▶ **PROBLEM TO SOLVE**: Give back the lines of the entries below exactly as written, from the first line to the line holding "## Tệp PYD là gì?", both included, with the pictures omitted.

▶ **DATASET CONTENT**:
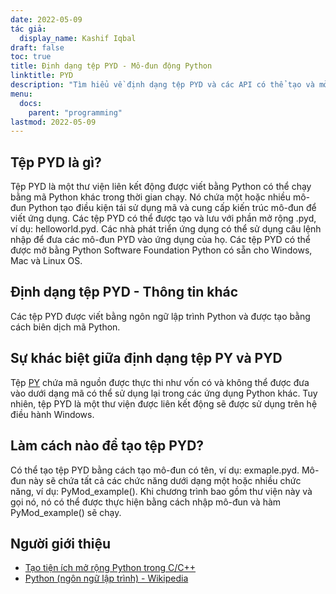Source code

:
 ```yaml
---
date: 2022-05-09
tác giả:
  display_name: Kashif Iqbal
draft: false
toc: true
title: Định dạng tệp PYD - Mô-đun động Python
linktitle: PYD
description: "Tìm hiểu về định dạng tệp PYD và các API có thể tạo và mở tệp PYD."
menu:
  docs:
    parent: "programming"
lastmod: 2022-05-09
---
```


## Tệp PYD là gì?

Tệp PYD là một thư viện liên kết động được viết bằng Python có thể chạy bằng mã Python khác trong thời gian chạy. Nó chứa một hoặc nhiều mô-đun Python tạo điều kiện tái sử dụng mã và cung cấp kiến trúc mô-đun để viết ứng dụng. Các tệp PYD có thể được tạo và lưu với phần mở rộng .pyd, ví dụ: helloworld.pyd. Các nhà phát triển ứng dụng có thể sử dụng câu lệnh nhập để đưa các mô-đun PYD vào ứng dụng của họ. Các tệp PYD có thể được mở bằng Python Software Foundation Python có sẵn cho Windows, Mac và Linux OS.

## Định dạng tệp PYD - Thông tin khác

Các tệp PYD được viết bằng ngôn ngữ lập trình Python và được tạo bằng cách biên dịch mã Python.

## Sự khác biệt giữa định dạng tệp PY và PYD

Tệp [PY](/vi/programming/py/) chứa mã nguồn được thực thi như vốn có và không thể được đưa vào dưới dạng mã có thể sử dụng lại trong các ứng dụng Python khác. Tuy nhiên, tệp PYD là một thư viện được liên kết động sẽ được sử dụng trên hệ điều hành Windows.

## Làm cách nào để tạo tệp PYD?

Có thể tạo tệp PYD bằng cách tạo mô-đun có tên, ví dụ: exmaple.pyd. Mô-đun này sẽ chứa tất cả các chức năng dưới dạng một hoặc nhiều chức năng, ví dụ: PyMod_example(). Khi chương trình bao gồm thư viện này và gọi nó, nó có thể được thực hiện bằng cách nhập mô-đun và hàm PyMod_example() sẽ chạy.

## Người giới thiệu ##

* [Tạo tiện ích mở rộng Python trong C/C++](https://sebsauvage.net/python/mingw.html)
* [Python (ngôn ngữ lập trình) - Wikipedia](https://en.wikipedia.org/wiki/Python_(programming_language))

▶ **RESPONSE TO THIS TASK**:
Source code

:
 ```yaml
---
date: 2022-05-09
tác giả:
  display_name: Kashif Iqbal
draft: false
toc: true
title: Định dạng tệp PYD - Mô-đun động Python
linktitle: PYD
description: "Tìm hiểu về định dạng tệp PYD và các API có thể tạo và mở tệp PYD."
menu:
  docs:
    parent: "programming"
lastmod: 2022-05-09
---
```


## Tệp PYD là gì?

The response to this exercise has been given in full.